[Opening Data excerpts section]

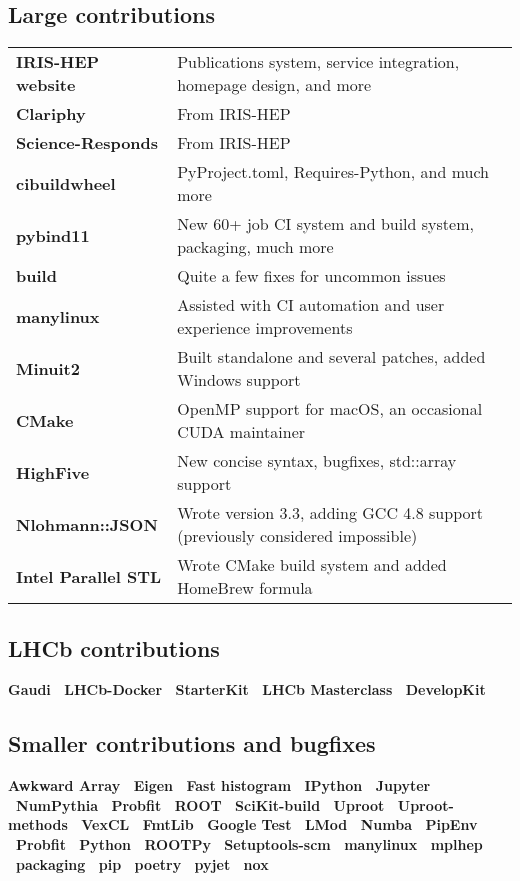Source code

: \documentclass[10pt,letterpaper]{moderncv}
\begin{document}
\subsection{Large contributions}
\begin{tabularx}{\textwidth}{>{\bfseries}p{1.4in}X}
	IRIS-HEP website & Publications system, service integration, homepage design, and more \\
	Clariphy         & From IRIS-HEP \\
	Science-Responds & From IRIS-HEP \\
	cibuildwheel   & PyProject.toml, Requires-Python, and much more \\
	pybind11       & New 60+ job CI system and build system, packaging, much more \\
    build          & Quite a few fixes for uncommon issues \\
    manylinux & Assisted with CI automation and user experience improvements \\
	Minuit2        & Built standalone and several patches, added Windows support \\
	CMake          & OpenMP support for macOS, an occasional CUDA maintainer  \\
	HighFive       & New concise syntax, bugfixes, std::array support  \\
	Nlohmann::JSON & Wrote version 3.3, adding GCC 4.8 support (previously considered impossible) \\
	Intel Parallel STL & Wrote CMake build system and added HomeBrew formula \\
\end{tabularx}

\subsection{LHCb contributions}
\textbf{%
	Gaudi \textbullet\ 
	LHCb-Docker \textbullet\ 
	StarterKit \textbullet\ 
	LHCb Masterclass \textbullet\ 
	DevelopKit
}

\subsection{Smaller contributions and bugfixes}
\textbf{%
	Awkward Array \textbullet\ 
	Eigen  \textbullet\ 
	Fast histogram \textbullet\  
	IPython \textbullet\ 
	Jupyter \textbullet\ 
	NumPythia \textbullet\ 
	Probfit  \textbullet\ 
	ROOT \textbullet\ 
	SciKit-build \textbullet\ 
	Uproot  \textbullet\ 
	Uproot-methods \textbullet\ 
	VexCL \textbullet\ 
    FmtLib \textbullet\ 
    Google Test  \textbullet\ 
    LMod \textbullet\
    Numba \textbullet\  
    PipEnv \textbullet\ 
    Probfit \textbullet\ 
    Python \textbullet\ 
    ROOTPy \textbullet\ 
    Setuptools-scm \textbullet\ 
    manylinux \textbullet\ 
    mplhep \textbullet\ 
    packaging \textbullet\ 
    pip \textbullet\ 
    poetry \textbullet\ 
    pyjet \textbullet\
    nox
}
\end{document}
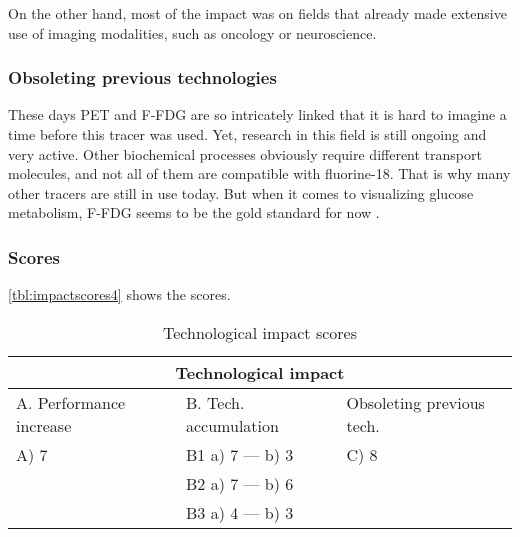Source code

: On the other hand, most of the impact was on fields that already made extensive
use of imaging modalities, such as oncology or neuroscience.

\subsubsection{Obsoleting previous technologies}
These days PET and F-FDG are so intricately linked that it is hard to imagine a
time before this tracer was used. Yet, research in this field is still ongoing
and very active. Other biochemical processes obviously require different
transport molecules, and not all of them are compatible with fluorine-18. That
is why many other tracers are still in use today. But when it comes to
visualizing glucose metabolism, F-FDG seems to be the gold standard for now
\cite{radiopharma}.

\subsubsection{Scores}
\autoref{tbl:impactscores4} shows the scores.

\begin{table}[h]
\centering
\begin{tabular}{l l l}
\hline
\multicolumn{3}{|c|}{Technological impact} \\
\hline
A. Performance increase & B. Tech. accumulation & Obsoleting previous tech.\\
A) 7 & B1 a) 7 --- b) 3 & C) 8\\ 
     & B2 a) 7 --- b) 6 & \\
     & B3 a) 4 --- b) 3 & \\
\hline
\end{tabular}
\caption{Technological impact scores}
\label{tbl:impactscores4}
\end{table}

[Closing Data excerpts section]

Omit the pictures. Print, word for word, the lines from the beginning of the entries above through the line that holds "Science-Responds & From IRIS-HEP \\".

> **Result below**
Source code

: \documentclass[10pt,letterpaper]{moderncv}
\begin{document}
\subsection{Large contributions}
\begin{tabularx}{\textwidth}{>{\bfseries}p{1.4in}X}
	IRIS-HEP website & Publications system, service integration, homepage design, and more \\
	Clariphy         & From IRIS-HEP \\
	Science-Responds & From IRIS-HEP \\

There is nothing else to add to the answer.